Una produzione di respiro nazionale
L’iniziativa è stata realizzata in collaborazione con Mythos Torino Festival, Teatro La Fenice di Arsoli e Festival Portraits on Stage, con il sostegno del GAL Terre Vibonesi, del Rotary Club Vibo Valentia e del Polo Museale di Soriano Calabro. Per la direttrice del Polo Museale, Mariangela Preta, la partecipazione registrata rappresenta molto più di un semplice successo di pubblico. “La cultura, quando viene proposta con qualità e coraggio, riesce a creare partecipazione e a restituire centralità anche ai piccoli centri”, ha sottolineato Preta, evidenziando la volontà di trasformare i luoghi della cultura in spazi vivi e capaci di ospitare produzioni artistiche importanti.
Cultura e territorio
Soddisfazione anche da parte del presidente del GAL Terre Vibonesi, che ha sottolineato il valore dell’iniziativa nel percorso di promozione del territorio e il lavoro svolto dalla direttrice Preta. Il sostegno allo spettacolo, è stato evidenziato, si inserisce in una strategia più ampia che punta a mettere in rete luoghi, cultura, tradizioni, imprese ed eccellenze delle comunità. “Valorizzare un territorio non significa soltanto promuoverne le bellezze. Significa soprattutto renderlo vivo”, è stato sottolineato.

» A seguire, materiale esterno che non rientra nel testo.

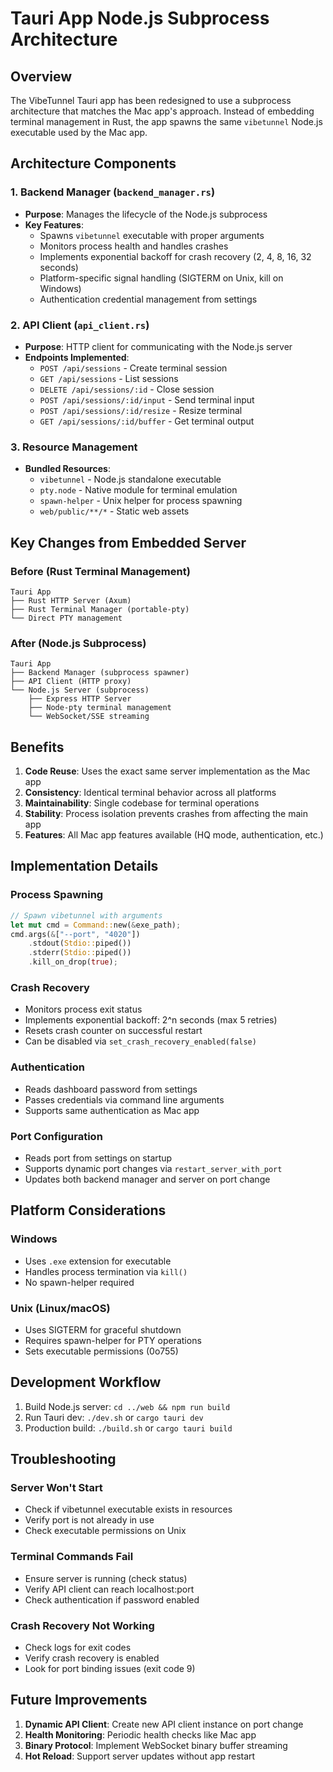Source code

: # Tauri App Node.js Subprocess Architecture

## Overview

The VibeTunnel Tauri app has been redesigned to use a subprocess architecture that matches the Mac app's approach. Instead of embedding terminal management in Rust, the app spawns the same `vibetunnel` Node.js executable used by the Mac app.

## Architecture Components

### 1. Backend Manager (`backend_manager.rs`)
- **Purpose**: Manages the lifecycle of the Node.js subprocess
- **Key Features**:
  - Spawns `vibetunnel` executable with proper arguments
  - Monitors process health and handles crashes
  - Implements exponential backoff for crash recovery (2, 4, 8, 16, 32 seconds)
  - Platform-specific signal handling (SIGTERM on Unix, kill on Windows)
  - Authentication credential management from settings

### 2. API Client (`api_client.rs`)
- **Purpose**: HTTP client for communicating with the Node.js server
- **Endpoints Implemented**:
  - `POST /api/sessions` - Create terminal session
  - `GET /api/sessions` - List sessions
  - `DELETE /api/sessions/:id` - Close session
  - `POST /api/sessions/:id/input` - Send terminal input
  - `POST /api/sessions/:id/resize` - Resize terminal
  - `GET /api/sessions/:id/buffer` - Get terminal output

### 3. Resource Management
- **Bundled Resources**:
  - `vibetunnel` - Node.js standalone executable
  - `pty.node` - Native module for terminal emulation
  - `spawn-helper` - Unix helper for process spawning
  - `web/public/**/*` - Static web assets

## Key Changes from Embedded Server

### Before (Rust Terminal Management)
```
Tauri App
├── Rust HTTP Server (Axum)
├── Rust Terminal Manager (portable-pty)
└── Direct PTY management
```

### After (Node.js Subprocess)
```
Tauri App
├── Backend Manager (subprocess spawner)
├── API Client (HTTP proxy)
└── Node.js Server (subprocess)
    ├── Express HTTP Server
    ├── Node-pty terminal management
    └── WebSocket/SSE streaming
```

## Benefits

1. **Code Reuse**: Uses the exact same server implementation as the Mac app
2. **Consistency**: Identical terminal behavior across all platforms
3. **Maintainability**: Single codebase for terminal operations
4. **Stability**: Process isolation prevents crashes from affecting the main app
5. **Features**: All Mac app features available (HQ mode, authentication, etc.)

## Implementation Details

### Process Spawning
```rust
// Spawn vibetunnel with arguments
let mut cmd = Command::new(&exe_path);
cmd.args(&["--port", "4020"])
    .stdout(Stdio::piped())
    .stderr(Stdio::piped())
    .kill_on_drop(true);
```

### Crash Recovery
- Monitors process exit status
- Implements exponential backoff: 2^n seconds (max 5 retries)
- Resets crash counter on successful restart
- Can be disabled via `set_crash_recovery_enabled(false)`

### Authentication
- Reads dashboard password from settings
- Passes credentials via command line arguments
- Supports same authentication as Mac app

### Port Configuration
- Reads port from settings on startup
- Supports dynamic port changes via `restart_server_with_port`
- Updates both backend manager and server on port change

## Platform Considerations

### Windows
- Uses `.exe` extension for executable
- Handles process termination via `kill()`
- No spawn-helper required

### Unix (Linux/macOS)
- Uses SIGTERM for graceful shutdown
- Requires spawn-helper for PTY operations
- Sets executable permissions (0o755)

## Development Workflow

1. Build Node.js server: `cd ../web && npm run build`
2. Run Tauri dev: `./dev.sh` or `cargo tauri dev`
3. Production build: `./build.sh` or `cargo tauri build`

## Troubleshooting

### Server Won't Start
- Check if vibetunnel executable exists in resources
- Verify port is not already in use
- Check executable permissions on Unix

### Terminal Commands Fail
- Ensure server is running (check status)
- Verify API client can reach localhost:port
- Check authentication if password enabled

### Crash Recovery Not Working
- Check logs for exit codes
- Verify crash recovery is enabled
- Look for port binding issues (exit code 9)

## Future Improvements

1. **Dynamic API Client**: Create new API client instance on port change
2. **Health Monitoring**: Periodic health checks like Mac app
3. **Binary Protocol**: Implement WebSocket binary buffer streaming
4. **Hot Reload**: Support server updates without app restart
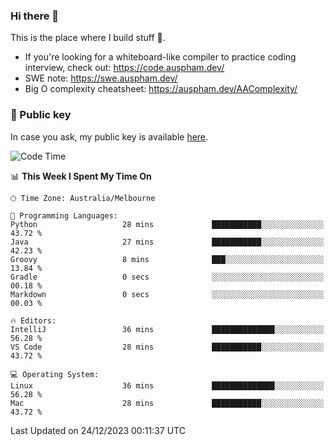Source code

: ### Hi there 👋

This is the place where I build stuff 👀. 

- If you're looking for a whiteboard-like compiler to practice coding interview, check out: https://code.auspham.dev/
- SWE note: https://swe.auspham.dev/
- Big O complexity cheatsheet: https://auspham.dev/AAComplexity/

### 🔑 Public key

In case you ask, my public key is available [here](https://public.auspham.dev/).

<!--START_SECTION:waka-->
![Code Time](http://img.shields.io/badge/Code%20Time-1%2C151%20hrs%2016%20mins-blue)

📊 **This Week I Spent My Time On** 

```text
🕑︎ Time Zone: Australia/Melbourne

💬 Programming Languages: 
Python                   28 mins             ███████████░░░░░░░░░░░░░░   43.72 % 
Java                     27 mins             ███████████░░░░░░░░░░░░░░   42.23 % 
Groovy                   8 mins              ███░░░░░░░░░░░░░░░░░░░░░░   13.84 % 
Gradle                   0 secs              ░░░░░░░░░░░░░░░░░░░░░░░░░   00.18 % 
Markdown                 0 secs              ░░░░░░░░░░░░░░░░░░░░░░░░░   00.03 % 

🔥 Editors: 
IntelliJ                 36 mins             ██████████████░░░░░░░░░░░   56.28 % 
VS Code                  28 mins             ███████████░░░░░░░░░░░░░░   43.72 % 

💻 Operating System: 
Linux                    36 mins             ██████████████░░░░░░░░░░░   56.28 % 
Mac                      28 mins             ███████████░░░░░░░░░░░░░░   43.72 % 
```


 Last Updated on 24/12/2023 00:11:37 UTC
<!--END_SECTION:waka-->

<!--
**rockmanvnx6/rockmanvnx6** is a ✨ _special_ ✨ repository because its `README.md` (this file) appears on your GitHub profile.

Here are some ideas to get you started:

- 🔭 I’m currently working on ...
- 🌱 I’m currently learning ...
- 👯 I’m looking to collaborate on ...
- 🤔 I’m looking for help with ...
- 💬 Ask me about ...
- 📫 How to reach me: ...
- 😄 Pronouns: ...
- ⚡ Fun fact: ...
-->
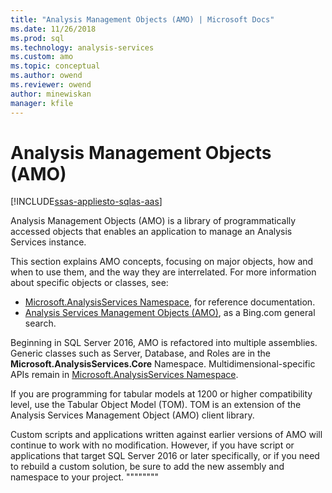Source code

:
 ```yaml
---
title: "Analysis Management Objects (AMO) | Microsoft Docs"
ms.date: 11/26/2018
ms.prod: sql
ms.technology: analysis-services
ms.custom: amo
ms.topic: conceptual
ms.author: owend
ms.reviewer: owend
author: minewiskan
manager: kfile
---
```

# Analysis Management Objects (AMO)

[!INCLUDE[ssas-appliesto-sqlas-aas](../includes/ssas-appliesto-sqlas-aas.md)]

Analysis Management Objects (AMO) is a library of programmatically accessed objects that enables an application to manage an Analysis Services instance.

This section explains AMO concepts, focusing on major objects, how and when to use them, and the way they are interrelated. For more information about specific objects or classes, see:

- [Microsoft.AnalysisServices Namespace](https://docs.microsoft.com/dotnet/api/microsoft.analysisservices), for reference documentation.
- [Analysis Services Management Objects (AMO)](https://www.bing.com/search?q=Analysis+Services+Management+Objects+%28AMO%29), as a Bing.com general search.

Beginning in SQL Server 2016, AMO is refactored into multiple assemblies. Generic classes such as Server, Database, and Roles are in the **Microsoft.AnalysisServices.Core** Namespace. Multidimensional-specific APIs remain in [Microsoft.AnalysisServices Namespace](https://docs.microsoft.com/dotnet/api/microsoft.analysisservices).

If you are programming for tabular models at 1200 or higher compatibility level, use the Tabular Object Model (TOM). TOM is an extension of the Analysis Services Management Object (AMO) client library.

Custom scripts and applications written against earlier versions of AMO will continue to work with no modification. However, if you have script or applications that target SQL Server 2016 or later specifically, or if you need to rebuild a custom solution, be sure to add the new assembly and namespace to your project.
""""""""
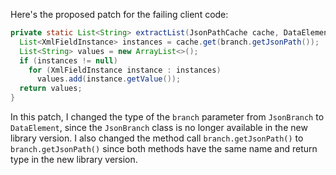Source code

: Here's the proposed patch for the failing client code:

```java
private static List<String> extractList(JsonPathCache cache, DataElement branch) {
  List<XmlFieldInstance> instances = cache.get(branch.getJsonPath());
  List<String> values = new ArrayList<>();
  if (instances != null)
    for (XmlFieldInstance instance : instances)
      values.add(instance.getValue());
  return values;
}
```

In this patch, I changed the type of the `branch` parameter from `JsonBranch` to `DataElement`, since the `JsonBranch` class is no longer available in the new library version. I also changed the method call `branch.getJsonPath()` to `branch.getJsonPath()` since both methods have the same name and return type in the new library version.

Un palcoscenico per i piccoli centri
“Polissena dimenticata” ha dimostrato come anche un piccolo centro possa diventare palcoscenico per produzioni artistiche di livello nazionale, attirando pubblico e creando nuove occasioni di incontro. La serata rappresenta così un ulteriore tassello nel percorso di valorizzazione del Polo Museale di Soriano Calabro, attraverso una programmazione capace di mettere in dialogo patrimonio storico, teatro e contemporaneità. A chiudere l’evento, il forte apprezzamento del pubblico e la volontà di continuare a investire nella cultura come strumento di crescita, identità e valorizzazione del territorio.